Prevented Ocean Plastic opens new collection centre in Indonesia

MRC -- The Southeast Asia chapter of Prevented Ocean Plastic has inaugurated a new collection centre in Kelapa Gading, North Jakarta, said Sustainableplastics.

The new site has a processing capacity of up to 110 tons of plastic waste per month and will employ around 30 people.

The Prevented Ocean Plastic programme is a global recycling initiative which sees discarded plastic bottles being picked up by plastic collectors from areas at risk of ocean plastic pollution, who take them to local collection centres for payment. At these centres, the bottles are sorted and pressed for transport to plastic recycling factories, where the plastic is washed, sanitised, and processed into raw material flakes or pellets, all according to European and North American quality standards.

The facility in North Jakarta was financed by Singapore-based investment management firm Circulate Capital. “We have been addressing the problem of ocean plastic pollution for a long time,” said Daniel Lawrence, director of the Southeast Asia chapter of Prevented Ocean Plastics. “Our continued partnership with Circulate Capital allows us to scale that further by building more collection centres in the areas that need it. As a result of their investment, we have been able to expand our areas of coverage, provide more income opportunities for collectors, and increase the amount of recycled material available for businesses to bring into their supply chain.”
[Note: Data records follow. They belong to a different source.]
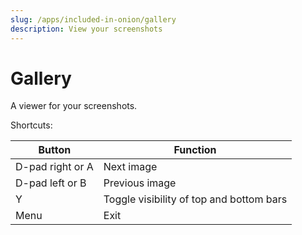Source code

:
 ```yaml
---
slug: /apps/included-in-onion/gallery
description: View your screenshots
---
```


# Gallery


A viewer for your screenshots.

Shortcuts:

| Button | Function |
|---|---|
|D-pad right or A|Next image|
|D-pad left or B|Previous image|
|Y|Toggle visibility of top and bottom bars|
|Menu|Exit|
To date, the Prevented Ocean Plastic programme has diverted almost two billion bottles from reaching the ocean. It has grown into an award-winning initiative that works in partnership with global brands ranging from Lidl to Patagonia. The project collaborates with several plastics manufacturing partners including Groupe Guillin, Spectra Packaging, and Berry Global.

This June, Bantam Materials UK, the supplier of Prevented Ocean Plastic in Europe, announced plans to open 25 new plastic waste collection centres around the world by 2025. The centres will be opened in regions that have historically lacked recycling infrastructure to deal with their plastic waste, including Southeast Asia, South America, Sub-Saharan Africa, and the Mediterranean. Twenty centres will be high-capacity collection centres capable of processing 100 tonnes of discarded plastic waste per month, and five will be bigger ‘aggregation centres’ able to process up to 500 tonnes per month. By 2025, Prevented Ocean Plastic expects to be collecting 54,000 tonnes of plastic waste per year across the 25 new centres.

We remind, Borouge, a leading petrochemical company that provides innovative and differentiated polyolefin solutions and Tadweer signed a Memorandum of Understanding (MoU) to explore opportunities in the management and adoption of best practices in waste management, sorting and mechanical recycling of polymers.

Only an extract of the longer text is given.